What is the overarching literary device that produces the humor of Dr. Strangelove?
The film draws its humor directly from the use of dramatic irony. Dramatic irony is not the kind of “what a bummer of a coincidence” irony you may know from the Alanis Morrissette song that forever caused people to use the word wrongly. Dramatic irony is illustrated in Dr. Strangelove courtesy of presenting the facts of the movie completely straight, as if it were a drama and with absolutely no over indication that the film is to be taken comedically (aside from the funny character names) as a way of heightening the intensity of the idiocy that the audience is watching. That idiocy that we recognize as the tools of comedy is the proper definition of irony.
In what way is Dr. Strangelove an homage to the mad scientist movies of the past?
One of the most oft-repeated themes in Hollywood History is that people should not tamper in God’s domain. This theme forms the very basis for the existence of the mad scientist movies from the 1920s right up to the year before Dr. Strangelove was released in January. In most cases, the mad scientists (think Dr. Frankenstein) engages in scientific experimentation into those aspects of life best to God (or nature, if you prefer.) The thing about those mad scientist tampering in God’s domain is that precious few of them ever created an experiment that was successful enough to produce a change that could be used on a massive basis. Dr. Strangelove sits alongside Dr. Frankenstein, but on a higher plane because while that other doctor’s Creature is a lone individual barely capable of terrorizing a large village, the tampering in God’s domain conducted by Strangelove produces technology capable of creating the kind of mass extinction of the species that God Himself fashioned out of the flood.

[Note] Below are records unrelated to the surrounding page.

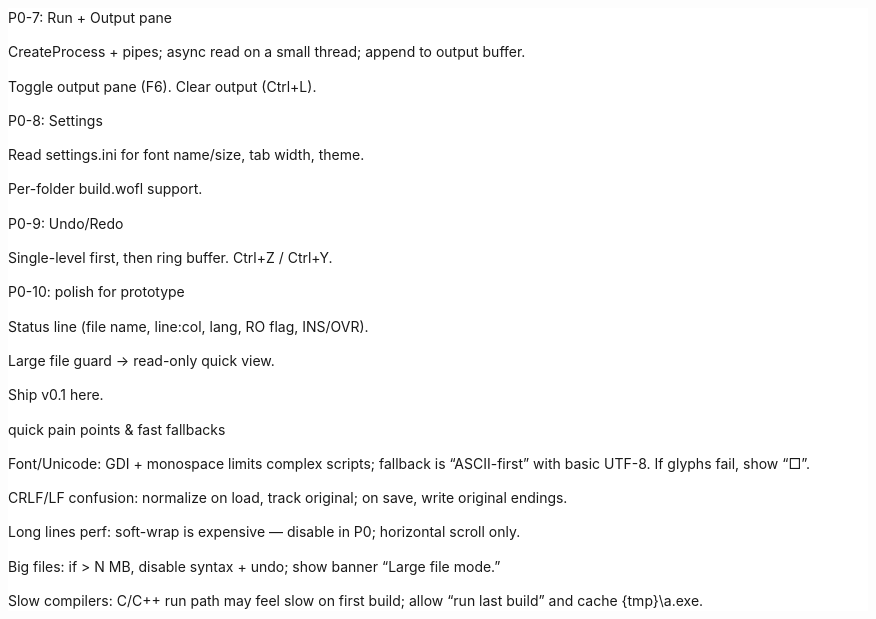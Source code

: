 

P0-7: Run + Output pane



CreateProcess + pipes; async read on a small thread; append to output buffer.



Toggle output pane (F6). Clear output (Ctrl+L).



P0-8: Settings



Read settings.ini for font name/size, tab width, theme.



Per-folder build.wofl support.



P0-9: Undo/Redo



Single-level first, then ring buffer. Ctrl+Z / Ctrl+Y.



P0-10: polish for prototype



Status line (file name, line:col, lang, RO flag, INS/OVR).



Large file guard → read-only quick view.



Ship v0.1 here.



quick pain points \& fast fallbacks



Font/Unicode: GDI + monospace limits complex scripts; fallback is “ASCII-first” with basic UTF-8. If glyphs fail, show “□”.



CRLF/LF confusion: normalize on load, track original; on save, write original endings.



Long lines perf: soft-wrap is expensive — disable in P0; horizontal scroll only.



Big files: if > N MB, disable syntax + undo; show banner “Large file mode.”



Slow compilers: C/C++ run path may feel slow on first build; allow “run last build” and cache {tmp}\\a.exe.


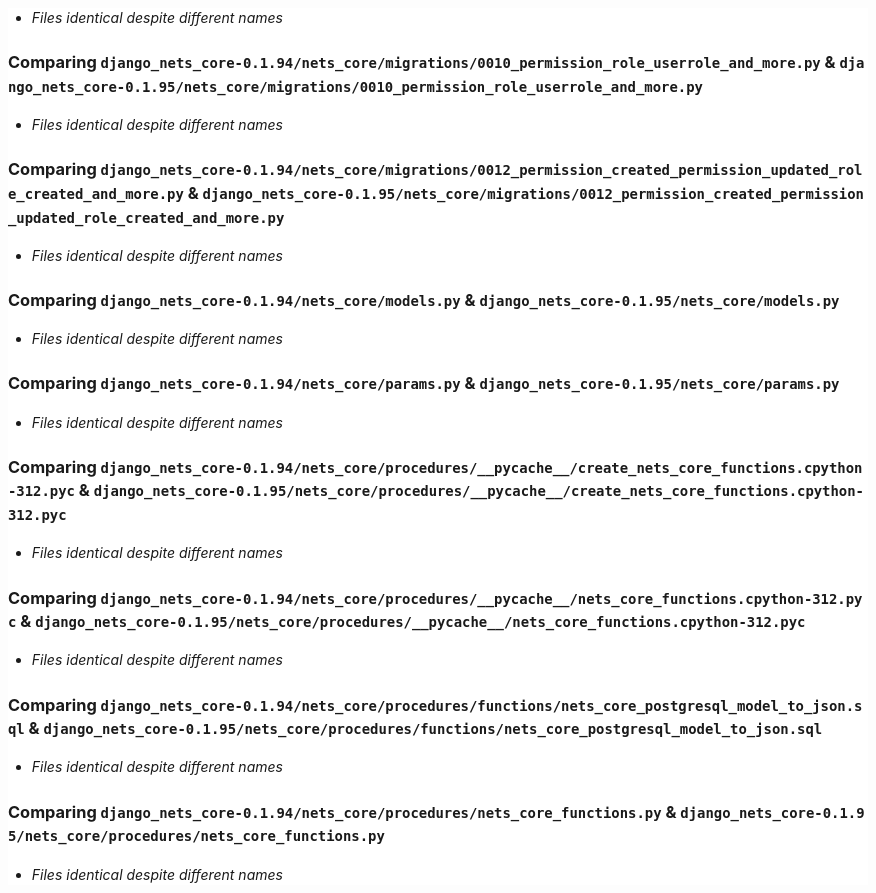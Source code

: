  * *Files identical despite different names*

### Comparing `django_nets_core-0.1.94/nets_core/migrations/0010_permission_role_userrole_and_more.py` & `django_nets_core-0.1.95/nets_core/migrations/0010_permission_role_userrole_and_more.py`

 * *Files identical despite different names*

### Comparing `django_nets_core-0.1.94/nets_core/migrations/0012_permission_created_permission_updated_role_created_and_more.py` & `django_nets_core-0.1.95/nets_core/migrations/0012_permission_created_permission_updated_role_created_and_more.py`

 * *Files identical despite different names*

### Comparing `django_nets_core-0.1.94/nets_core/models.py` & `django_nets_core-0.1.95/nets_core/models.py`

 * *Files identical despite different names*

### Comparing `django_nets_core-0.1.94/nets_core/params.py` & `django_nets_core-0.1.95/nets_core/params.py`

 * *Files identical despite different names*

### Comparing `django_nets_core-0.1.94/nets_core/procedures/__pycache__/create_nets_core_functions.cpython-312.pyc` & `django_nets_core-0.1.95/nets_core/procedures/__pycache__/create_nets_core_functions.cpython-312.pyc`

 * *Files identical despite different names*

### Comparing `django_nets_core-0.1.94/nets_core/procedures/__pycache__/nets_core_functions.cpython-312.pyc` & `django_nets_core-0.1.95/nets_core/procedures/__pycache__/nets_core_functions.cpython-312.pyc`

 * *Files identical despite different names*

### Comparing `django_nets_core-0.1.94/nets_core/procedures/functions/nets_core_postgresql_model_to_json.sql` & `django_nets_core-0.1.95/nets_core/procedures/functions/nets_core_postgresql_model_to_json.sql`

 * *Files identical despite different names*

### Comparing `django_nets_core-0.1.94/nets_core/procedures/nets_core_functions.py` & `django_nets_core-0.1.95/nets_core/procedures/nets_core_functions.py`

 * *Files identical despite different names*
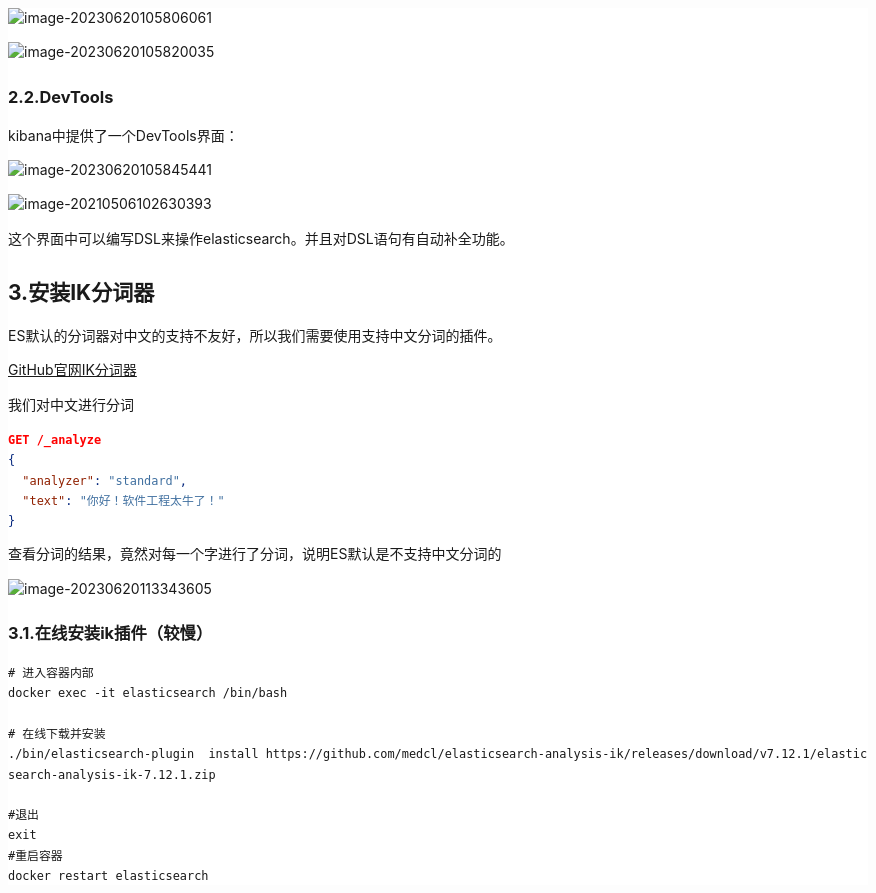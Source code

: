 ![image-20230620105806061](https://kkbank.oss-cn-qingdao.aliyuncs.com/note-img/image-20230620105806061.png)

![image-20230620105820035](https://kkbank.oss-cn-qingdao.aliyuncs.com/note-img/image-20230620105820035.png)









### 2.2.DevTools

kibana中提供了一个DevTools界面：

![image-20230620105845441](https://kkbank.oss-cn-qingdao.aliyuncs.com/note-img/image-20230620105845441.png)

![image-20210506102630393](https://kkbank.oss-cn-qingdao.aliyuncs.com/note-img/image-20210506102630393.png)

这个界面中可以编写DSL来操作elasticsearch。并且对DSL语句有自动补全功能。





## 3.安装IK分词器

ES默认的分词器对中文的支持不友好，所以我们需要使用支持中文分词的插件。

[GitHub官网IK分词器](https://github.com/medcl/elasticsearch-analysis-ik)

我们对中文进行分词

```json
GET /_analyze
{
  "analyzer": "standard",
  "text": "你好！软件工程太牛了！"
}
```

查看分词的结果，竟然对每一个字进行了分词，说明ES默认是不支持中文分词的

![image-20230620113343605](https://kkbank.oss-cn-qingdao.aliyuncs.com/note-img/image-20230620113343605.png)





### 3.1.在线安装ik插件（较慢）

```shell
# 进入容器内部
docker exec -it elasticsearch /bin/bash

# 在线下载并安装
./bin/elasticsearch-plugin  install https://github.com/medcl/elasticsearch-analysis-ik/releases/download/v7.12.1/elasticsearch-analysis-ik-7.12.1.zip

#退出
exit
#重启容器
docker restart elasticsearch
```
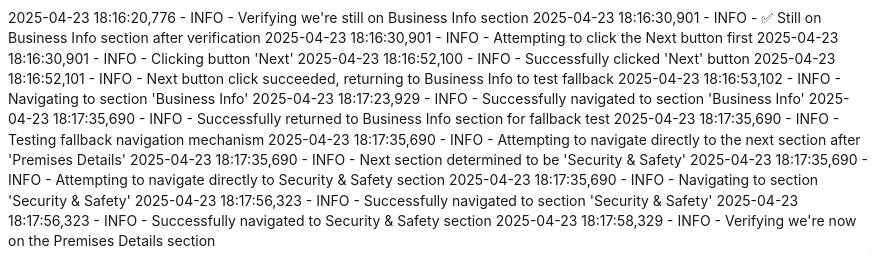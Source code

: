 2025-04-23 18:16:20,776 - INFO - Verifying we're still on Business Info section
2025-04-23 18:16:30,901 - INFO - ✅ Still on Business Info section after verification
2025-04-23 18:16:30,901 - INFO - Attempting to click the Next button first
2025-04-23 18:16:30,901 - INFO - Clicking button 'Next'
2025-04-23 18:16:52,100 - INFO - Successfully clicked 'Next' button
2025-04-23 18:16:52,101 - INFO - Next button click succeeded, returning to Business Info to test fallback
2025-04-23 18:16:53,102 - INFO - Navigating to section 'Business Info'
2025-04-23 18:17:23,929 - INFO - Successfully navigated to section 'Business Info'
2025-04-23 18:17:35,690 - INFO - Successfully returned to Business Info section for fallback test
2025-04-23 18:17:35,690 - INFO - Testing fallback navigation mechanism
2025-04-23 18:17:35,690 - INFO - Attempting to navigate directly to the next section after 'Premises Details'
2025-04-23 18:17:35,690 - INFO - Next section determined to be 'Security & Safety'
2025-04-23 18:17:35,690 - INFO - Attempting to navigate directly to Security & Safety section
2025-04-23 18:17:35,690 - INFO - Navigating to section 'Security & Safety'
2025-04-23 18:17:56,323 - INFO - Successfully navigated to section 'Security & Safety'
2025-04-23 18:17:56,323 - INFO - Successfully navigated to Security & Safety section
2025-04-23 18:17:58,329 - INFO - Verifying we're now on the Premises Details section
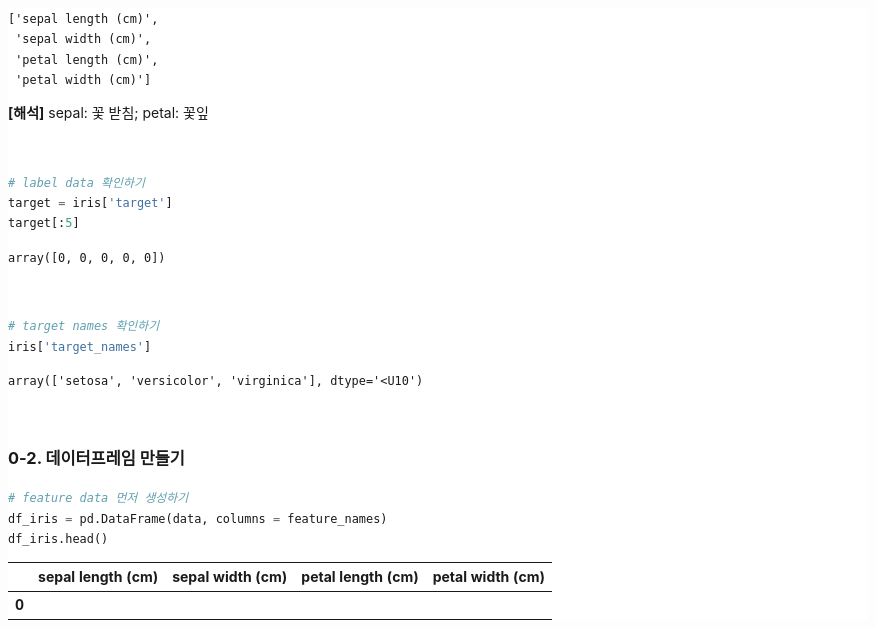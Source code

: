 
    ['sepal length (cm)',
     'sepal width (cm)',
     'petal length (cm)',
     'petal width (cm)']

**[해석]** sepal: 꽃 받침;  petal: 꽃잎 

<br/>


```python
# label data 확인하기
target = iris['target']
target[:5]
```


    array([0, 0, 0, 0, 0])

 <br/>


```python
# target names 확인하기
iris['target_names']
```


    array(['setosa', 'versicolor', 'virginica'], dtype='<U10')

<br/>

  

### 0-2. 데이터프레임 만들기


```python
# feature data 먼저 생성하기
df_iris = pd.DataFrame(data, columns = feature_names)
df_iris.head()
```


<div>
<style scoped>
    .dataframe tbody tr th:only-of-type {
        vertical-align: middle;
    }


    .dataframe tbody tr th {
        vertical-align: top;
    }
    
    .dataframe thead th {
        text-align: right;
    }

</style>

<table >
  <thead>
    <tr style="text-align: right;">
      <th></th>
      <th>sepal length (cm)</th>
      <th>sepal width (cm)</th>
      <th>petal length (cm)</th>
      <th>petal width (cm)</th>
    </tr>
  </thead>
  <tbody>
    <tr>
      <th>0</th>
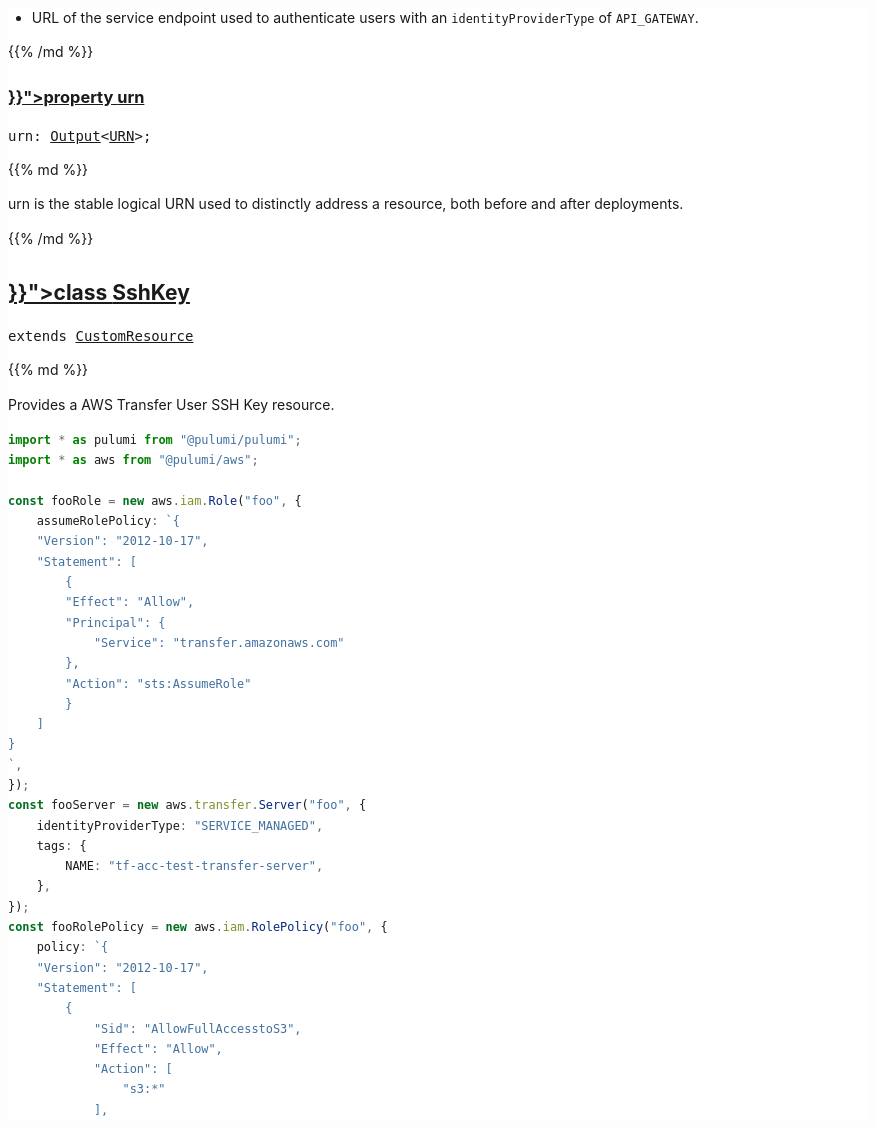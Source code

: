 - URL of the service endpoint used to authenticate users with an `identityProviderType` of `API_GATEWAY`.

{{% /md %}}
</div>
<h3 class="pdoc-member-header" id="Server-urn">
<a class="pdoc-child-name" href="{{< pkg-url pkg="aws" path="node_modules/@pulumi/pulumi/resource.d.ts#L17" >}}">property <b>urn</b></a>
</h3>
<div class="pdoc-member-contents">
<pre class="highlight"><span class='kd'></span>urn: <a href='/docs/reference/pkg/nodejs/pulumi/pulumi/#Output'>Output</a>&lt;<a href='/docs/reference/pkg/nodejs/pulumi/pulumi/#URN'>URN</a>&gt;;</pre>
{{% md %}}

urn is the stable logical URN used to distinctly address a resource, both before and after
deployments.

{{% /md %}}
</div>
</div>
<h2 class="pdoc-module-header" id="SshKey">
<a class="pdoc-member-name" href="{{< pkg-url pkg="aws" path="transfer/sshKey.ts#L70" >}}">class <b>SshKey</b></a>
</h2>
<div class="pdoc-module-contents">
<pre class="highlight"><span class='kd'>extends</span> <a href='/docs/reference/pkg/nodejs/pulumi/pulumi/#CustomResource'>CustomResource</a></pre>
{{% md %}}

Provides a AWS Transfer User SSH Key resource.

```typescript
import * as pulumi from "@pulumi/pulumi";
import * as aws from "@pulumi/aws";

const fooRole = new aws.iam.Role("foo", {
    assumeRolePolicy: `{
	"Version": "2012-10-17",
	"Statement": [
		{
		"Effect": "Allow",
		"Principal": {
			"Service": "transfer.amazonaws.com"
		},
		"Action": "sts:AssumeRole"
		}
	]
}
`,
});
const fooServer = new aws.transfer.Server("foo", {
    identityProviderType: "SERVICE_MANAGED",
    tags: {
        NAME: "tf-acc-test-transfer-server",
    },
});
const fooRolePolicy = new aws.iam.RolePolicy("foo", {
    policy: `{
	"Version": "2012-10-17",
	"Statement": [
		{
			"Sid": "AllowFullAccesstoS3",
			"Effect": "Allow",
			"Action": [
				"s3:*"
			],
```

Much speculation has been provided on the subject of the real-life inspiration for Dr. Strangelove with candidates ranging from the very unlikely Henry Kissinger to the far more suitable Werhner von Braun. The speculation about the real life model for General Jack D. Ripper has usually started and stopped with just one man: General Curtis LeMay. Why?
The reasons for the general consensus that the Jack D. Ripper character was at least partially based on General Curtis LeMay ranges from the mere cosmetic such as the fact that both enjoyed chomping on an ever-present cigar stuffed between their lips to the more psychological such as the fact that LeMay was a quite ardent and vocal supporter of basing America’s nuclear policy on the belief that a pre-emptive strike could result in a unqualified victory. LeMay’s reputation as a potentially rogue warrior capable of going off the deep end like his cinematic counterpart can be traced back to the real life American general’s response asking if such a pre-emptive strike was national policy: “No, it’s my policy.” Of special note is that General Curtis LeMay was one of the military advisors that Pres. John F. Kennedy consulted during the Cuban Missile Crisis that had brought the world closer to the reality of the nuclear brink dramatized in Dr. Strangelove than it had ever been before or has been since. As might be expected, LeMay’s position was a bit more hawkish and aggressive than that which eventually defused the volatile real-life nuclear scare.
What effect does the style of filmmaking that director Stanley Kubrick chooses for Dr. Strangelove have on the presentation of the film’s satirical perspective on its darkly dramatic subject?
The absurdity of the story and the outrageousness of its characters are intensified by Kubrick’s choice to film his satire in a semi-documentary style. Some of the shots of the battle taking place at Burpelson Air Force Base even feature the kind of handheld camerawork that was almost the exclusive domain of documentary films in America at the time. The sterile lighting and non-intrusive camerawork create a distinct sense of detachment between what an audience has come to expect from such a realistic style of filmmaking and such an unrealistic device as satire. By 1963 when principal photography was conducted on Dr. Strangelove, Hollywood was just a few short years away from near-total adoption of color for all its production, which means that Kubrick consciously chose to shoot the movie in black and white as another means toward achieving his end of giving the film the look of a documentary-style drama.
Stanley Kubrick paid homage to classic Hollywood comedies by filming a pie fight in the War Room that was intended as the climax to the film. What effect might ending the film with such a slapstick and obviously “comedic” sequence have had on the initial audience reaction and subsequent legacy of Dr. Strangelove?
A pie fight is one of the icons of early Hollywood slapstick comedy. So pervasive was the pie fight during the silent era and early periods of the talkies that it might even be said to pass over from iconic status to mere stereotype. That status places the pie in the face as the ultimate image of slapstick and the kind of farcical attention to something intended to be funny which runs directly counter to the carefully calculated serious cinematic effects that have not only marked the style of Dr. Strangelove but are absolutely integral to creating its satirical humor. Ending the film with a sequence that is so jarringly out of step with every frame of the film to the point could have two distinctly different outcomes. The pie fight might have had the effect of releasing the tension in the way that that device traditionally known as “comic relief” does in authentic dramatic motion pictures. Since Dr. Strangelove only takes on the appearance of being a drama, on the other hand, such an conspicuous use of comic relief might instead have had the effect of actually undermining the non-stop tension which is central to sustaining film’s satire.